Git Product home page Git Product logo

byteslice's Introduction

ByteSlice is a main-memory data format for fixed length unsigned integers, and attributes that can be encoded as such (e.g., age, datetime). It is primarily designed for highly efficient ordinal comparison based scan and lookup in column-store databases. The basic idea is to chop column values into multiple bytes and store the bytes at different contiguous memory spaces.

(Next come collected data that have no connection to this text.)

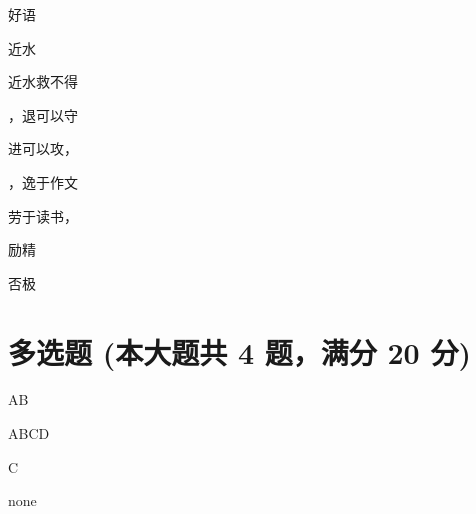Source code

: \documentclass[12pt, a4paper, addpoints]{exam}
\begin{document}
\begin{multicols}{2}
\begin{questions}
\question[2] 

\question[2] 好语\fillin

\question[2] 

\question[2] 近水

\question[2] 近水救不得\fillin

\question[2] \fillin，退可以守

\question[2] 进可以攻，\fillin

\question[2] \fillin，逸于作文

\question[2] 劳于读书，\fillin

\question[2] 

\question[2] 励精\fillin

\question[2] 

\question[2] 否极\fillin

\end{questions}
\end{multicols}

\hspace{5cm}

\section{\normalsize{多选题 (本大题共 4 题，满分 20 分)}}
\hspace{1.5cm}

\begin{questions}
\question[5] AB

\begin{oneparcheckboxes}
\end{oneparcheckboxes}

\question[5] ABCD

\begin{oneparcheckboxes}
\end{oneparcheckboxes}

\question[5] C

\begin{oneparcheckboxes}
\end{oneparcheckboxes}

\question[5] none

\begin{oneparcheckboxes}
\end{oneparcheckboxes}

\end{questions}
\end{document}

The implementation heavily utilizes Single-Instruction-Multiple-Data (SIMD) instruction sets on modern CPUs to achieve bare-metal speed processing. The scan algorithms are optimized to reduce number of instructions, memory footprint, branch mis-predictions and other performance-critical factors.

Using the library

A quick glimpse:

// Create a column of two million 12-bit values in ByteSlice format
Column* column = new Column(ColumnType::kByteSlicePadRight, 12, 2*1024*1024);
// Prepare a bit vector to store scan results
BitVector* bitvector = new BitVector(column);
// Execute scan on the column with predicate value < 3
column->Scan(Comparator::kLess,
            3,
            bitvector,
            Bitwise::kSet);

Build from source

Clone

git clone --recursive https://github.com/fzqneo/ByteSlice.git

Or this after cloning without --recursive:

git submodule update --init --recursive

Build

You need CMake to generate build scripts. Makefile is tested.

To generate debug build:

mkdir debug
cd debug
cmake -DCMAKE_BUILD_TYPE=debug ..
make -j4

To generate release build:

mkdir release
cd release
cmake -DCMAKE_BUILD_TYPE=release ..
make -j4

NOTE: The default build type is debug, which may not give optimal performance.

Running examples

Example programs are in 'example/' directory.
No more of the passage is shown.